FreqTables.jl icon indicating copy to clipboard operation
FreqTables.jl copied to clipboard

Add pairwise

Open nalimilan opened this issue 4 years ago • 12 comments

It works well overall but there are a few issues:

  • When vectors have different types, promote_typejoin is used (via broadcast) to choose element type. promote_type would be more appropriate but there is no mechanism to do this in Base.
  • When skipping missing values, inference isn't able to realize that the result cannot be missing. This problem is fixed if I use a positional argument rather than a keyword argument for skipmissing but it's far from ideal for users.
  • Since eachrow(df::DataFrame) returns a DataFrameRows objects which is also a table, pairwise(cor, eachrow(df)) still computes correlation between columns rather than between rows. And anyway DataFrameRow is not accepted by cor since it's not an AbstractVector. One needs something like (Vector(r) for r in eachrow(df)) to work around this limitation.
  • Since Tables.jl objects can be of any type, we must have single method that performs dispatch internally by calling Tables.istable. Even AbstractVector inputs can be either vectors of vectors or row-oriented or column-oriented tables. This means the method that returns a named array and the method that returns a plain matrix have to live in the same package (which has to depend on NamedArrays).

The package should probably be renamed if we want to include this as it's clearly not a frequency table.

nalimilan avatar Nov 12 '20 21:11 nalimilan

I like it very much. The only question is if it would be hard/needed to make it more general and allow not only pairwise but arbitrary dimensional cross-product (not sure if it is needed though).

bkamins avatar Nov 14 '20 18:11 bkamins

OK, thanks. It shouldn't be hard to support more types when we don't skip missing values, but it's more tricky when skipping them. Not sure it's worth adding that complexity right now give the intended use cases. EDIT: sorry I hadn't understood your point (I thought it was about allowing any iterators and not just vectors). Yes I imagine it would be possible to accept more than two arguments, but then it wouldn't be pairwise anymore, would it? I guess it would be outer. :-)

nalimilan avatar Nov 14 '20 18:11 nalimilan

Maybe just anticipate the use for more than 2 arguments and rename it, without implementing it yet.

mschauer avatar Nov 19 '20 10:11 mschauer

But I find it much more user-friendly to tell people "to compute pairwise correlation, use pairwise(cor, df)" than "use outer(cor, df)". Also pairwise is already the name used in Distances for this operation and I don't see it moving to outer.

nalimilan avatar Nov 19 '20 10:11 nalimilan

I like calling it pairwise, because it does some specific things which make sense in the statistical/data context and not so much as generic map on all tuples (e.g. dealing with cor and missing).
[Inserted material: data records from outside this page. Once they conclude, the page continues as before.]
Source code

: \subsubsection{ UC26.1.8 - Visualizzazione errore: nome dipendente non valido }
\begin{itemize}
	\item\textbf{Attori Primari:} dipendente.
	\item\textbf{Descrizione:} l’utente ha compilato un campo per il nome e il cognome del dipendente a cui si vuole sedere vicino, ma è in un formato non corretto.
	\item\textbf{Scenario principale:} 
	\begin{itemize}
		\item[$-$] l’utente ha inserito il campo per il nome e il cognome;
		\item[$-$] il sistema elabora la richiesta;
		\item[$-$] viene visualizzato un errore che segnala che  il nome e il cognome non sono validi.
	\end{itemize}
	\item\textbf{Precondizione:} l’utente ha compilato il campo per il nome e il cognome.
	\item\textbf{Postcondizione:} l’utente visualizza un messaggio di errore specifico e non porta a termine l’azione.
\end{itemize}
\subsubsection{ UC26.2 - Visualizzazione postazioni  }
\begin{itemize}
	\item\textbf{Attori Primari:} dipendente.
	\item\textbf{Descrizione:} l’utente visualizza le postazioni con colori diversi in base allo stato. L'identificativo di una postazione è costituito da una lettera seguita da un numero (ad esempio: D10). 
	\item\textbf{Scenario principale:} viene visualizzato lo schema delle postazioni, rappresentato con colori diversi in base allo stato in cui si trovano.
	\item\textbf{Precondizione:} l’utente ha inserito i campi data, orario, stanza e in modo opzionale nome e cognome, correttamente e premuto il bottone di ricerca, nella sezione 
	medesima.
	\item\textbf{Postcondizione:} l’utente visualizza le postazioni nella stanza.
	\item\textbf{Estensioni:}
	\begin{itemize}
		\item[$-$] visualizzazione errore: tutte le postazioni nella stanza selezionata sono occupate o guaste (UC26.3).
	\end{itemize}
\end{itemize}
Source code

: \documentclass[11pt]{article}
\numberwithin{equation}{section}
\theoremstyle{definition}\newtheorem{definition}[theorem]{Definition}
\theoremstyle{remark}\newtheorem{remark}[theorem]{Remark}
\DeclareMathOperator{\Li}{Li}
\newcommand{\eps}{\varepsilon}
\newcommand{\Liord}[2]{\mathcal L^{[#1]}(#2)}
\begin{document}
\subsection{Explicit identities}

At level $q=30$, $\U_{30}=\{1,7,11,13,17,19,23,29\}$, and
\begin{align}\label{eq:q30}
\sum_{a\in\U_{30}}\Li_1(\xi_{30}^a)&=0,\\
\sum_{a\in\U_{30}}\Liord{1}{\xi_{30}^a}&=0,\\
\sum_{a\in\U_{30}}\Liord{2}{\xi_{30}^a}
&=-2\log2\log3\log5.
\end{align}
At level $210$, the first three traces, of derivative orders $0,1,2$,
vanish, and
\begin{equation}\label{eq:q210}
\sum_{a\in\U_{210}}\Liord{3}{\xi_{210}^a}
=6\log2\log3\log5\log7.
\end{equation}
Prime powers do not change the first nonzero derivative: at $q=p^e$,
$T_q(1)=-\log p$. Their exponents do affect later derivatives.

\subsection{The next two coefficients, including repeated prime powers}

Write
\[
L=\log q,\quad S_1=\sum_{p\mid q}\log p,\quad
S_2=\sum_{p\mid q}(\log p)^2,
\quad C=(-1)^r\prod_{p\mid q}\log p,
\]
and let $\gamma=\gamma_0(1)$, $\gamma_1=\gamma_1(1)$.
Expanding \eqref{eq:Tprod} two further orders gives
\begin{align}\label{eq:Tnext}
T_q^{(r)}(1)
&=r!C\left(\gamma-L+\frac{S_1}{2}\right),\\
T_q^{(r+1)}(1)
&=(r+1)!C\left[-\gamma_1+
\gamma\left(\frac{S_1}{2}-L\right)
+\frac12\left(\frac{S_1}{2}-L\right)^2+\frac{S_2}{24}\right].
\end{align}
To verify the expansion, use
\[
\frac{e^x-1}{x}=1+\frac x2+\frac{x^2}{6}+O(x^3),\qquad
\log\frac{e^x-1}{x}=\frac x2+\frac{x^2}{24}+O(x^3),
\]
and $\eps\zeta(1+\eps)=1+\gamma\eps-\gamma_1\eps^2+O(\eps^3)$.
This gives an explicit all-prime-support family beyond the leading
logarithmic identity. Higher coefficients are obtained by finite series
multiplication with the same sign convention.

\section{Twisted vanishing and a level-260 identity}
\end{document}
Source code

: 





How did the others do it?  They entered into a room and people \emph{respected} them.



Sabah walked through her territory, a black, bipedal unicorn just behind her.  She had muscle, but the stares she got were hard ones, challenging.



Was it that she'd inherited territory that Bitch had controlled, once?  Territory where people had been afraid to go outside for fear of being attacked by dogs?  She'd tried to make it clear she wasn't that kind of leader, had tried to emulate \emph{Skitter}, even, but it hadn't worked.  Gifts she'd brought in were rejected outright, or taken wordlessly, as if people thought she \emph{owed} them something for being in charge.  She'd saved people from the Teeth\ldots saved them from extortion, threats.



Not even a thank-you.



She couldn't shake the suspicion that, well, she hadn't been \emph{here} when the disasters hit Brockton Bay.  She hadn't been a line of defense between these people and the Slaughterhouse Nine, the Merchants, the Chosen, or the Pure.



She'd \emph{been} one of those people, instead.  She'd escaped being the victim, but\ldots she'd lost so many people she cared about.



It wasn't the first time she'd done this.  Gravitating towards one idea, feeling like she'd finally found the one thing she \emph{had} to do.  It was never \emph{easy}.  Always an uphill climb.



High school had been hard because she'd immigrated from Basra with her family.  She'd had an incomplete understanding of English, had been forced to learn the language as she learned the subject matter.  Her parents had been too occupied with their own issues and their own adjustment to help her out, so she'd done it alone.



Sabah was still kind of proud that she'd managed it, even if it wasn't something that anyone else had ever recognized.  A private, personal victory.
mschauer avatar Nov 19 '20 11:11 mschauer

I'm fine adding pairwise to DataAPI.jl if that'd be helpful.

quinnj avatar Nov 20 '20 06:11 quinnj

@dkarrasch I don't know whether you've seen this. Ideally this would cohabit nicely with Distances.jl, but the new support for passing vectors of vectors there (https://github.com/JuliaStats/Distances.jl/pull/188 and https://github.com/JuliaStats/Distances.jl/pull/194) will create ambiguities. Not sure what to do about it.

nalimilan avatar Dec 08 '20 08:12 nalimilan

No, I haven't seen this. The issue is that we relax types in those PRs, right? Is there any way you could depend on Distances here, and then define your own metric types that have fields corresponding to the keyword arguments you use here, and finally extend Distances.pairwise?

dkarrasch avatar Dec 08 '20 09:12 dkarrasch

The problem is that Tables.jl objects don't have a particular type. Any object can be a table, including notably vectors or iterators of names tuples. As long as Distances only defines methods for matrices or vectors, the conflict with this PR is quite limited: only Tables.jl objects that are also vectors are problematic (including Vector{<: NamedTuple}}, but I can live with that). But if Distances accepts any iterator (https://github.com/JuliaStats/Distances.jl/pull/194) then the method from this PR will never get called when the first argument is a metric supported by Distances, since Distances methods are more specific. So even depending on Distances here wouldn't fix the dispatch problem.

The only solution AFAICT is to have the most general function check whether an input is a table in the Tables.jl sense, and adapt its behavior depending on that. But @KristofferC didn't like Distances depend on Tables.jl (https://github.com/JuliaStats/Distances.jl/pull/123), and there's the additional problem that we also want to return a NamedArray (or a similar type) in that case, which adds another dependency.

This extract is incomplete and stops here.